DESCRIPTION OF THE TASK
Could you restate all of the records below exactly, with the pictures left out?

Saved data entries
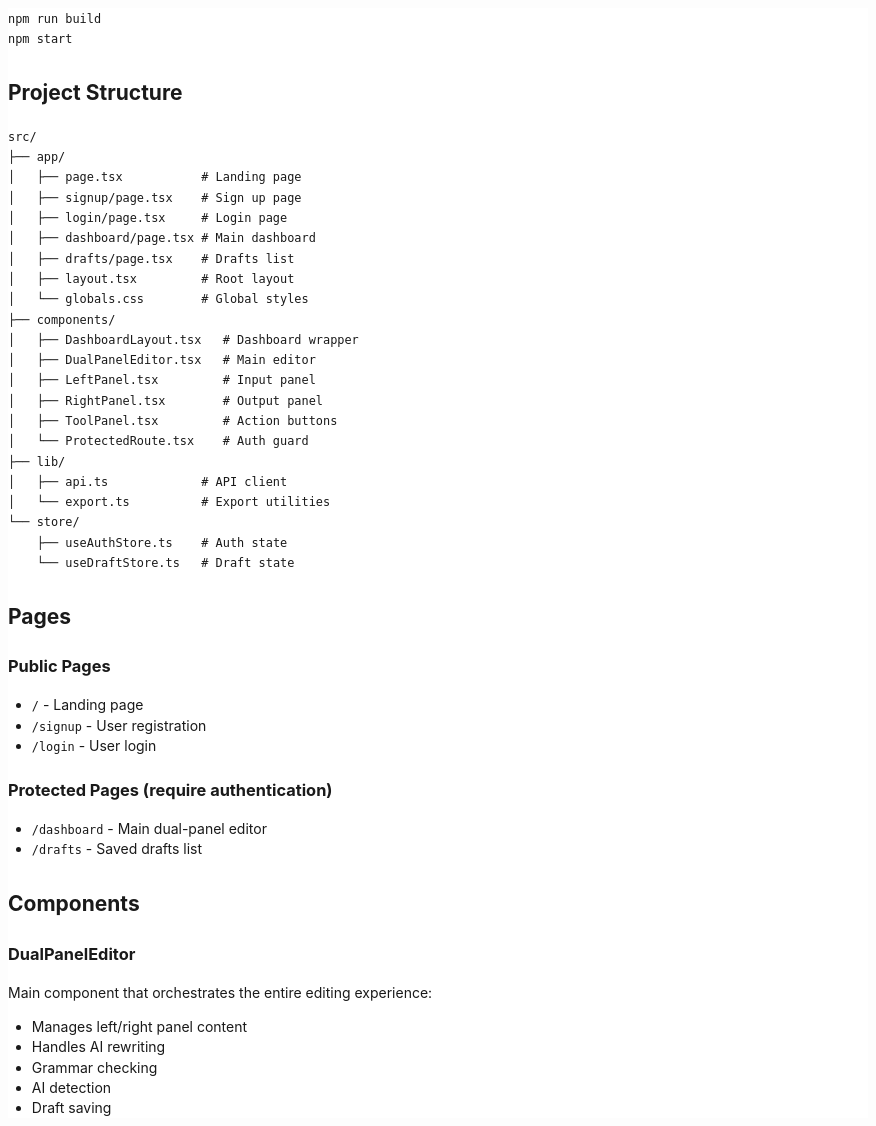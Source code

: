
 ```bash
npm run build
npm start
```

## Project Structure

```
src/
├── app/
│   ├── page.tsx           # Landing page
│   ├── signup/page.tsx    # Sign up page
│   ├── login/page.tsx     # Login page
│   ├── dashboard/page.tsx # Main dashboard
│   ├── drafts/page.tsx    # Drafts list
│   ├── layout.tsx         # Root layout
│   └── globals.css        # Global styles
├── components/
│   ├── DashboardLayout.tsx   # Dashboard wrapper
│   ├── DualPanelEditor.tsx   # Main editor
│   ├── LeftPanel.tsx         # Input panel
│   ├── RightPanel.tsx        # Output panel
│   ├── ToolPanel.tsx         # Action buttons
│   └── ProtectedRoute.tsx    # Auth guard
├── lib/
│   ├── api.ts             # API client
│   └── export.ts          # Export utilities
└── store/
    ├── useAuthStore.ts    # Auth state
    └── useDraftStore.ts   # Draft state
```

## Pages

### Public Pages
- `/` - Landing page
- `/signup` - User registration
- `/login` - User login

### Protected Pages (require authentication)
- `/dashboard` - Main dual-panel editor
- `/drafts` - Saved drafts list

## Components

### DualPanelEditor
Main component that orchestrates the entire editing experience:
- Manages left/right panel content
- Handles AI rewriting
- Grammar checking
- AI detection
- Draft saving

REPLY
Source code

:
 ```bash
npm run build
npm start
```

## Project Structure

```
src/
├── app/
│   ├── page.tsx           # Landing page
│   ├── signup/page.tsx    # Sign up page
│   ├── login/page.tsx     # Login page
│   ├── dashboard/page.tsx # Main dashboard
│   ├── drafts/page.tsx    # Drafts list
│   ├── layout.tsx         # Root layout
│   └── globals.css        # Global styles
├── components/
│   ├── DashboardLayout.tsx   # Dashboard wrapper
│   ├── DualPanelEditor.tsx   # Main editor
│   ├── LeftPanel.tsx         # Input panel
│   ├── RightPanel.tsx        # Output panel
│   ├── ToolPanel.tsx         # Action buttons
│   └── ProtectedRoute.tsx    # Auth guard
├── lib/
│   ├── api.ts             # API client
│   └── export.ts          # Export utilities
└── store/
    ├── useAuthStore.ts    # Auth state
    └── useDraftStore.ts   # Draft state
```

## Pages

### Public Pages
- `/` - Landing page
- `/signup` - User registration
- `/login` - User login

### Protected Pages (require authentication)
- `/dashboard` - Main dual-panel editor
- `/drafts` - Saved drafts list

## Components

### DualPanelEditor
Main component that orchestrates the entire editing experience:
- Manages left/right panel content
- Handles AI rewriting
- Grammar checking
- AI detection
- Draft saving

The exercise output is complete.